Some things are worth repeating. That’s why I think it’s worth revisiting this two-and-a half-year-old blog post by Avinash Kaushik. He’s a respected Web analytics guru and Analytics Evangelist for Google who has good ideas about his field to offer, even if you aren’t a Web analytics professional yourself.
If your job involves sharing information over the Web, whether you’re in marketing, sales, PR or otherwise, you should know about Web Analytics. (It’s that arcane discipline that enables analysts to measure the success of, and establish ways to improve, Web sites.) First and foremost, everyone, including web analysts themselves, needs to accept that it’s a complex discipline.
If all you have is a hammer, everything looks like a nail.

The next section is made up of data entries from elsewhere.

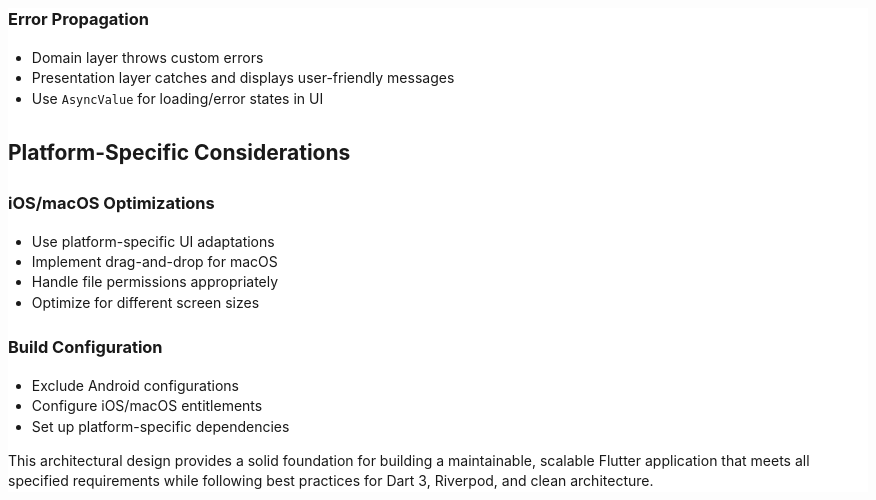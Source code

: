 ### Error Propagation

- Domain layer throws custom errors
- Presentation layer catches and displays user-friendly messages
- Use `AsyncValue` for loading/error states in UI

## Platform-Specific Considerations

### iOS/macOS Optimizations

- Use platform-specific UI adaptations
- Implement drag-and-drop for macOS
- Handle file permissions appropriately
- Optimize for different screen sizes

### Build Configuration

- Exclude Android configurations
- Configure iOS/macOS entitlements
- Set up platform-specific dependencies

This architectural design provides a solid foundation for building a maintainable, scalable Flutter application that meets all specified requirements while following best practices for Dart 3, Riverpod, and clean architecture.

Sure, we all want things buck simple. So it isn’t unexpected that developers, managers and clients want one tool – that “single source of the truth that was God’s answer to everything,” as Avinash describes it – to help them assess their Web sites and make them better. But when there’s several stakeholders/constituencies involved and multiple data sources, one tool isn’t going to solve the problem.
As Einstein said: “Make everything as simple as possible, but not simpler.” In this case, that means accepting complexity and embracing multiplicity.
Avinash’s post does a great job of teasing apart this complexity, though. He offers five types of data sources (everything from voice of the customer and competitive intelligence to clickstreams) and aligns them with a multiplicity of available tools.
To be fair, since Avinash’s post, things have improved. Our available tools are getting easier to use and in many cases cheaper to acquire. On top of that we are seeing analytics tools converging into solutions that offer more integrated feature sets.
The answer is 42. Now what was the question?
So the challenge now is less about getting the data or even summarizing the data. It’s about asking the right questions. And it’s about answering the questions by identifying the most important and relevant bits of data from each of our sources using a range of tools and combining these bits so that we can understand what is happening, why it’s happening, what it means to our business objectives and what we should do about it.
This may seem like a tall order and, like many business challenges, it is. But it’s not an order you can afford to ignore or hide from. Especially for business in a competitive environment where the difference between success and failure depends on seemingly insignificant advantages.